▶ **Activity**
From the listing that follows, output everything exactly except the pictures.

▶ **Supplied entries**
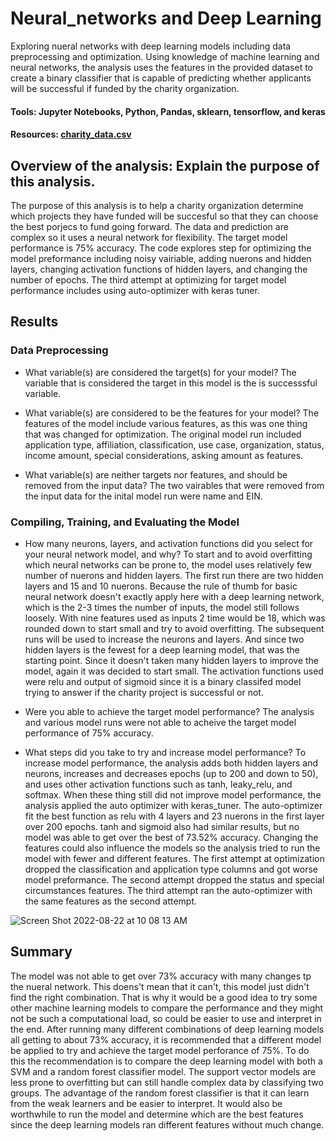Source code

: # Neural_networks and Deep Learning
Exploring nueral networks with deep learning models including data preprocessing and optimization. Using knowledge of machine learning and neural networks, the analysis uses the features in the provided dataset to create a binary classifier that is capable of predicting whether applicants will be successful if funded by the charity organization.

#### Tools: Jupyter Notebooks, Python, Pandas, sklearn, tensorflow, and keras 
#### Resources: [charity_data.csv](https://github.com/emaynard10/Nueral_network_charity_analysis/files/9389981/charity_data.csv)

## Overview of the analysis: Explain the purpose of this analysis.
The purpose of this analysis is to help a charity organization determine which projects they have funded will be succesful so that they can choose the best porjecs to fund going forward. The data and prediction are complex so it uses a neural network for flexibility. The target model performance is 75% accuracy. The code explores step for optimizing the model preformance including noisy vairiable, adding nuerons and hidden layers, changing activation functions of hidden layers, and changing the number of epochs. The third attempt at optimizing for target model performance includes using auto-optimizer with keras tuner. 

## Results
### Data Preprocessing

* What variable(s) are considered the target(s) for your model?
The variable that is considered the target in this model is the is successsful variable. 

* What variable(s) are considered to be the features for your model?
The features of the model include various features, as this was one thing that was changed for optimization. The original model run included application type, affiliation, classification, use case, organization, status, income amount, special considerations, asking amount as features. 

* What variable(s) are neither targets nor features, and should be removed from the input data?
The two vairables that were removed from the input data for the inital model run were name and EIN.

### Compiling, Training, and Evaluating the Model

* How many neurons, layers, and activation functions did you select for your neural network model, and why?
To start and to avoid overfitting which neural networks can be prone to, the model uses relatively few number of nuerons and hidden layers. The first run there are two hidden layers and 15 and 10 nuerons. Because the rule of thumb for basic neural network doesn't exactly apply here with a deep learning network, which is the 2-3 times the number of inputs, the model still follows loosely. With nine features used as inputs 2 time would be 18, which was rounded down to start small and try to avoid overfitting. The subsequent runs will be used to increase the neurons and layers. And since two hidden layers is the fewest for a deep learning model, that was the starting point. Since it doesn't taken many hidden layers to improve the model, again it was decided to start small. The activation functions used were relu and output of sigmoid since it is a binary classifed model trying to answer if the charity project is successful or not. 

* Were you able to achieve the target model performance?
The analysis and various model runs were not able to acheive the target model performance of 75% accuracy.

* What steps did you take to try and increase model performance?
To increase model performance, the analysis adds both hidden layers and neurons, increases and decreases epochs (up to 200 and down to 50), and uses other activation functions such as tanh, leaky_relu, and softmax. When these thing still did not improve model performance, the analysis applied the auto optimizer with keras_tuner. The auto-optimizer fit the best function as relu with 4 layers and 23 nuerons in the first layer over 200 epochs. tanh and sigmoid also had similar results, but no model was able to get over the best of 73.52% accuracy. Changing the features could also influence the models so the analysis tried to run the model with fewer and different features. The first attempt at optimization dropped the classification and application type columns and got worse model preformance. The second attempt dropped the status and special circumstances features. The third attempt ran the auto-optimizer with the same features as the second attempt.

![Screen Shot 2022-08-22 at 10 08 13 AM](https://user-images.githubusercontent.com/99676466/185969627-335a2ac2-f14c-4293-8fff-7a4d17815959.png)

## Summary
The model was not able to get over 73% accuracy with many changes tp the nueral network. This doens't mean that it can't, this model just didn't find the right combination. That is why it would be a good idea to try some other machine learning models to compare the performance and they might not be such a computational load, so could be easier to use and interpret in the end.  After running many different combinations of deep learning models all getting to about 73% accuracy, it is recommended that a different model be applied to try and achieve the target model perforance of 75%. To do this the recommendation is to compare the deep learning model with both a SVM and a random forest classifier model. The support vector models are less prone to overfitting but can still handle complex data by classifying two groups. The advantage of the random forest classifier is that it can learn from the weak learners and be easier to interpret. It would also be worthwhile to run the model and determine which are the best features since the deep learning models ran different features without much change.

▶ **Output below**
Source code

: # Neural_networks and Deep Learning
Exploring nueral networks with deep learning models including data preprocessing and optimization. Using knowledge of machine learning and neural networks, the analysis uses the features in the provided dataset to create a binary classifier that is capable of predicting whether applicants will be successful if funded by the charity organization.

#### Tools: Jupyter Notebooks, Python, Pandas, sklearn, tensorflow, and keras 
#### Resources: [charity_data.csv](https://github.com/emaynard10/Nueral_network_charity_analysis/files/9389981/charity_data.csv)

## Overview of the analysis: Explain the purpose of this analysis.
The purpose of this analysis is to help a charity organization determine which projects they have funded will be succesful so that they can choose the best porjecs to fund going forward. The data and prediction are complex so it uses a neural network for flexibility. The target model performance is 75% accuracy. The code explores step for optimizing the model preformance including noisy vairiable, adding nuerons and hidden layers, changing activation functions of hidden layers, and changing the number of epochs. The third attempt at optimizing for target model performance includes using auto-optimizer with keras tuner. 

## Results
### Data Preprocessing

* What variable(s) are considered the target(s) for your model?
The variable that is considered the target in this model is the is successsful variable. 

* What variable(s) are considered to be the features for your model?
The features of the model include various features, as this was one thing that was changed for optimization. The original model run included application type, affiliation, classification, use case, organization, status, income amount, special considerations, asking amount as features. 

* What variable(s) are neither targets nor features, and should be removed from the input data?
The two vairables that were removed from the input data for the inital model run were name and EIN.

### Compiling, Training, and Evaluating the Model

* How many neurons, layers, and activation functions did you select for your neural network model, and why?
To start and to avoid overfitting which neural networks can be prone to, the model uses relatively few number of nuerons and hidden layers. The first run there are two hidden layers and 15 and 10 nuerons. Because the rule of thumb for basic neural network doesn't exactly apply here with a deep learning network, which is the 2-3 times the number of inputs, the model still follows loosely. With nine features used as inputs 2 time would be 18, which was rounded down to start small and try to avoid overfitting. The subsequent runs will be used to increase the neurons and layers. And since two hidden layers is the fewest for a deep learning model, that was the starting point. Since it doesn't taken many hidden layers to improve the model, again it was decided to start small. The activation functions used were relu and output of sigmoid since it is a binary classifed model trying to answer if the charity project is successful or not. 

* Were you able to achieve the target model performance?
The analysis and various model runs were not able to acheive the target model performance of 75% accuracy.

* What steps did you take to try and increase model performance?
To increase model performance, the analysis adds both hidden layers and neurons, increases and decreases epochs (up to 200 and down to 50), and uses other activation functions such as tanh, leaky_relu, and softmax. When these thing still did not improve model performance, the analysis applied the auto optimizer with keras_tuner. The auto-optimizer fit the best function as relu with 4 layers and 23 nuerons in the first layer over 200 epochs. tanh and sigmoid also had similar results, but no model was able to get over the best of 73.52% accuracy. Changing the features could also influence the models so the analysis tried to run the model with fewer and different features. The first attempt at optimization dropped the classification and application type columns and got worse model preformance. The second attempt dropped the status and special circumstances features. The third attempt ran the auto-optimizer with the same features as the second attempt.

![Screen Shot 2022-08-22 at 10 08 13 AM](https://user-images.githubusercontent.com/99676466/185969627-335a2ac2-f14c-4293-8fff-7a4d17815959.png)

## Summary
The model was not able to get over 73% accuracy with many changes tp the nueral network. This doens't mean that it can't, this model just didn't find the right combination. That is why it would be a good idea to try some other machine learning models to compare the performance and they might not be such a computational load, so could be easier to use and interpret in the end.  After running many different combinations of deep learning models all getting to about 73% accuracy, it is recommended that a different model be applied to try and achieve the target model perforance of 75%. To do this the recommendation is to compare the deep learning model with both a SVM and a random forest classifier model. The support vector models are less prone to overfitting but can still handle complex data by classifying two groups. The advantage of the random forest classifier is that it can learn from the weak learners and be easier to interpret. It would also be worthwhile to run the model and determine which are the best features since the deep learning models ran different features without much change.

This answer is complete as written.